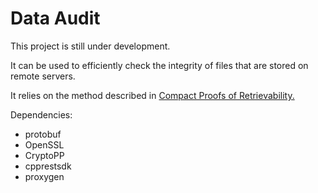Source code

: # Data Audit

This project is still under development.

It can be used to efficiently check the integrity of files that are stored on remote
servers. 

It relies on the method described in [Compact Proofs of Retrievability.](https://cseweb.ucsd.edu/~hovav/dist/verstore.pdf)

Dependencies:
* protobuf
* OpenSSL
* CryptoPP
* cpprestsdk
* proxygen
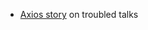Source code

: - [Axios story](https://www.axios.com/2025/03/07/hamas-talks-trump-netanyahu-hostage-deal) on troubled talks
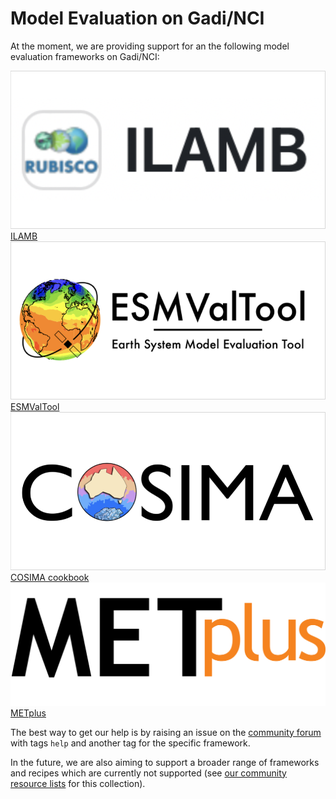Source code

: # Model Evaluation on Gadi/NCI

At the moment, we are providing support for an the following model evaluation frameworks on Gadi/NCI:


<div class="card-container">
    <a href="model_evaluation_on_gadi_ilamb" class="vertical-card aspect-ratio2to1">
        <div class="card-image-container">
            <img src="../../assets/model_evaluation/logo_ilamb.png" alt="ILAMB" class="img-cover"></img>
        </div>
        <div class="card-text-container bold fitText">ILAMB</div>
    </a>
    <a href="model_evaluation_on_gadi_esmvaltool" class="vertical-card aspect-ratio2to1">
        <div class="card-image-container">
            <img src="../../assets/model_evaluation/logo_esmvaltool.png" alt="ESMValTool" class="img-cover"></img>
        </div>
        <div class="card-text-container bold fitText">ESMValTool</div>
    </a>
    <a href="model_evaluation_on_gadi_pangeo_cosima" class="vertical-card aspect-ratio2to1">
        <div class="card-image-container">
            <img src="../../assets/model_evaluation/logo_cosima.png" alt="Pangeo/COSIMA" class="img-cover"></img>
        </div>
        <div class="card-text-container bold fitText">COSIMA cookbook</div>
    </a>
    <a href="model_evaluation_on_gadi_metplus" class="vertical-card aspect-ratio2to1">
        <div class="card-image-container">
            <img src="../../assets/model_evaluation/METplus_logo.png" alt="METplus" class="img-contain"></img>
        </div>
        <div class="card-text-container bold fitText">METplus</div>
    </a>
</div>

The best way to get our help is by raising an issue on the [community forum](https://forum.access-hive.org.au/) with tags `help` and another tag for the specific framework.

In the future, we are also aiming to support a broader range of frameworks and recipes which are currently not supported (see [our community resource lists](../../community_resources/community_med/index.md) for this collection).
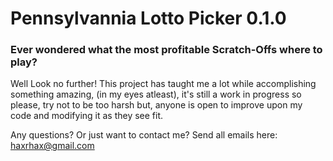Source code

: # Pennsylvannia Lotto Picker 0.1.0

### Ever wondered what the most profitable Scratch-Offs where to play?

Well Look no further! This project  has taught me a lot while accomplishing something amazing, (in my eyes atleast), it's still a work in progress so please, try not to be too harsh but, anyone is open to improve upon my code and modifying it as they see fit.

Any questions? Or just want to contact me?
Send all emails here: haxrhax@gmail.com
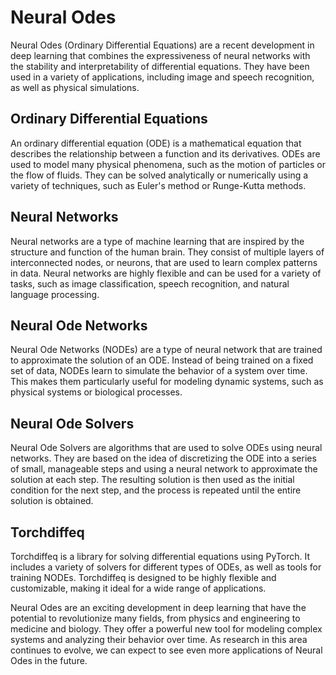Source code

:# Neural Odes

Neural Odes (Ordinary Differential Equations) are a recent development in deep learning that combines the expressiveness of neural networks with the stability and interpretability of differential equations. They have been used in a variety of applications, including image and speech recognition, as well as physical simulations.

## Ordinary Differential Equations

An ordinary differential equation (ODE) is a mathematical equation that describes the relationship between a function and its derivatives. ODEs are used to model many physical phenomena, such as the motion of particles or the flow of fluids. They can be solved analytically or numerically using a variety of techniques, such as Euler's method or Runge-Kutta methods.

## Neural Networks

Neural networks are a type of machine learning that are inspired by the structure and function of the human brain. They consist of multiple layers of interconnected nodes, or neurons, that are used to learn complex patterns in data. Neural networks are highly flexible and can be used for a variety of tasks, such as image classification, speech recognition, and natural language processing.

## Neural Ode Networks

Neural Ode Networks (NODEs) are a type of neural network that are trained to approximate the solution of an ODE. Instead of being trained on a fixed set of data, NODEs learn to simulate the behavior of a system over time. This makes them particularly useful for modeling dynamic systems, such as physical systems or biological processes.

## Neural Ode Solvers

Neural Ode Solvers are algorithms that are used to solve ODEs using neural networks. They are based on the idea of discretizing the ODE into a series of small, manageable steps and using a neural network to approximate the solution at each step. The resulting solution is then used as the initial condition for the next step, and the process is repeated until the entire solution is obtained.

## Torchdiffeq

Torchdiffeq is a library for solving differential equations using PyTorch. It includes a variety of solvers for different types of ODEs, as well as tools for training NODEs. Torchdiffeq is designed to be highly flexible and customizable, making it ideal for a wide range of applications.

Neural Odes are an exciting development in deep learning that have the potential to revolutionize many fields, from physics and engineering to medicine and biology. They offer a powerful new tool for modeling complex systems and analyzing their behavior over time. As research in this area continues to evolve, we can expect to see even more applications of Neural Odes in the future.
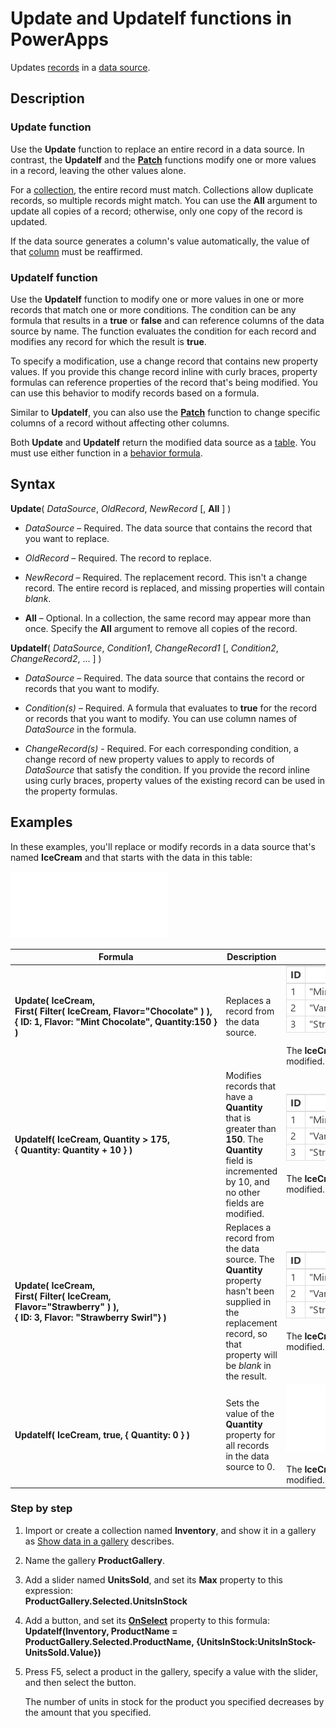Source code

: <properties
	pageTitle="Update and UpdateIf functions | Microsoft PowerApps"
	description="Reference information, including syntax and examples, for the Update and UpdateIf functions in PowerApps"
	services=""
	suite="powerapps"
	documentationCenter="na"
	authors="gregli-msft"
	manager="dwrede"
	editor=""
	tags=""/>

<tags
   ms.service="powerapps"
   ms.devlang="na"
   ms.topic="article"
   ms.tgt_pltfrm="na"
   ms.workload="na"
   ms.date="10/21/2015"
   ms.author="gregli"/>

# Update and UpdateIf functions in PowerApps #

Updates [records](working-with-tables.md#records) in a [data source](working-with-data-sources.md).

## Description ##

### Update function ###

Use the **Update** function to replace an entire record in a data source. In contrast, the **UpdateIf** and the **[Patch](function-patch.md)** functions modify one or more values in a record, leaving the other values alone.

For a [collection](working-with-data-sources.md#collections), the entire record must match. Collections allow duplicate records, so multiple records might match. You can use the **All** argument to update all copies of a record; otherwise, only one copy of the record is updated.

If the data source generates a column's value automatically, the value of that [column](working-with-tables.md#columns) must be reaffirmed.

### UpdateIf function ###

Use the **UpdateIf** function to modify one or more values in one or more records that match one or more conditions. The condition can be any formula that results in a **true** or **false** and can reference columns of the data source by name. The function evaluates the condition for each record and modifies any record for which the result is **true**.  

To specify a modification, use a change record that contains new property values. If you provide this change record inline with curly braces, property formulas can reference properties of the record that's being modified. You can use this behavior to modify records based on a formula.

Similar to **UpdateIf**, you can also use the **[Patch](function-patch.md)** function to change specific columns of a record without affecting other columns.

Both **Update** and **UpdateIf** return the modified data source as a [table](working-with-tables.md). You must use either function in a [behavior formula](working-with-formulas-in-depth.md#behavior-formulas).

## Syntax ##

**Update**( *DataSource*, *OldRecord*, *NewRecord* [, **All** ] )

- *DataSource* – Required. The data source that contains the record that you want to replace.

- *OldRecord* – Required. The record to replace.

- *NewRecord* – Required. The replacement record. This isn't a change record. The entire record is replaced, and missing properties will contain *blank*.

- **All** – Optional. In a collection, the same record may appear more than once. Specify the **All** argument to remove all copies of the record.

**UpdateIf**( *DataSource*, *Condition1*, *ChangeRecord1* [, *Condition2*, *ChangeRecord2*, ... ] )

- *DataSource* – Required. The data source that contains the record or records that you want to modify.

- *Condition(s)* – Required. A formula that evaluates to **true** for the record or records that you want to modify.  You can use column names of *DataSource* in the formula.  

- *ChangeRecord(s)* - Required.  For each corresponding condition, a change record of new property values to apply to records of *DataSource* that satisfy the condition. If you provide the record inline using curly braces, property values of the existing record can be used in the property formulas.

## Examples ##

In these examples, you'll replace or modify records in a data source that's named **IceCream** and that starts with the data in this table:

![](media/function-update-updateif/icecream.png)

| Formula | Description | Result |
|---------|-------------|--------|
| **Update(&nbsp;IceCream,<br>First(&nbsp;Filter(&nbsp;IceCream,&nbsp;Flavor="Chocolate"&nbsp;)&nbsp;), {&nbsp;ID:&nbsp;1,&nbsp;Flavor:&nbsp;"Mint&nbsp;Chocolate",&nbsp;Quantity:150&nbsp;} )** | Replaces a record from the data source.| <style> img { max-width: none } </style> ![](media/function-update-updateif/icecream-mint.png)<br><br>The **IceCream** data source has been modified. |
| **UpdateIf(&nbsp;IceCream, Quantity > 175, {&nbsp;Quantity:&nbsp;Quantity&nbsp;+&nbsp;10&nbsp;} )** | Modifies records that have a **Quantity** that is greater than **150**.  The **Quantity** field is incremented by 10, and no other fields are modified. |![](media/function-update-updateif/icecream-mint-plus10.png)<br><br>The **IceCream** data source has been modified. |
| **Update(&nbsp;IceCream,<br>First(&nbsp;Filter(&nbsp;IceCream, Flavor="Strawberry"&nbsp;)&nbsp;),<br>{&nbsp;ID:&nbsp;3, Flavor:&nbsp;"Strawberry Swirl"} )** | Replaces a record from the data source. The **Quantity** property hasn't been supplied in the replacement record, so that property will be *blank* in the result.|![](media/function-update-updateif/icecream-mint-swirl.png)<br><br>The **IceCream** data source has been modified. |
| **UpdateIf(&nbsp;IceCream, true, {&nbsp;Quantity:&nbsp;0&nbsp;} )** | Sets the value of the **Quantity** property for all records in the data source to 0.|![ ](media/function-update-updateif/icecream-mint-zero.png)<br> <br>The **IceCream** data source has been modified. |

### Step by step ###

1. Import or create a collection named **Inventory**, and show it in a gallery as [Show data in a gallery](../show-images-text-gallery-sort-filter.md) describes.

1. Name the gallery **ProductGallery**.

1. Add a slider named **UnitsSold**, and set its **Max** property to this expression:<br>**ProductGallery.Selected.UnitsInStock**

1. Add a button, and set its **[OnSelect](../properties/properties-core.md)** property to this formula:<br>**UpdateIf(Inventory, ProductName = ProductGallery.Selected.ProductName, {UnitsInStock:UnitsInStock-UnitsSold.Value})**

1. Press F5, select a product in the gallery, specify a value with the slider, and then select the button.

	The number of units in stock for the product you specified decreases by the amount that you specified.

☆ ☆ ☆

What is being asked
Pick each line holding "applications" out of the entries above and return it.

Task output
Neural Odes (Ordinary Differential Equations) are a recent development in deep learning that combines the expressiveness of neural networks with the stability and interpretability of differential equations. They have been used in a variety of applications, including image and speech recognition, as well as physical simulations.
Torchdiffeq is a library for solving differential equations using PyTorch. It includes a variety of solvers for different types of ODEs, as well as tools for training NODEs. Torchdiffeq is designed to be highly flexible and customizable, making it ideal for a wide range of applications.
Neural Odes are an exciting development in deep learning that have the potential to revolutionize many fields, from physics and engineering to medicine and biology. They offer a powerful new tool for modeling complex systems and analyzing their behavior over time. As research in this area continues to evolve, we can expect to see even more applications of Neural Odes in the future.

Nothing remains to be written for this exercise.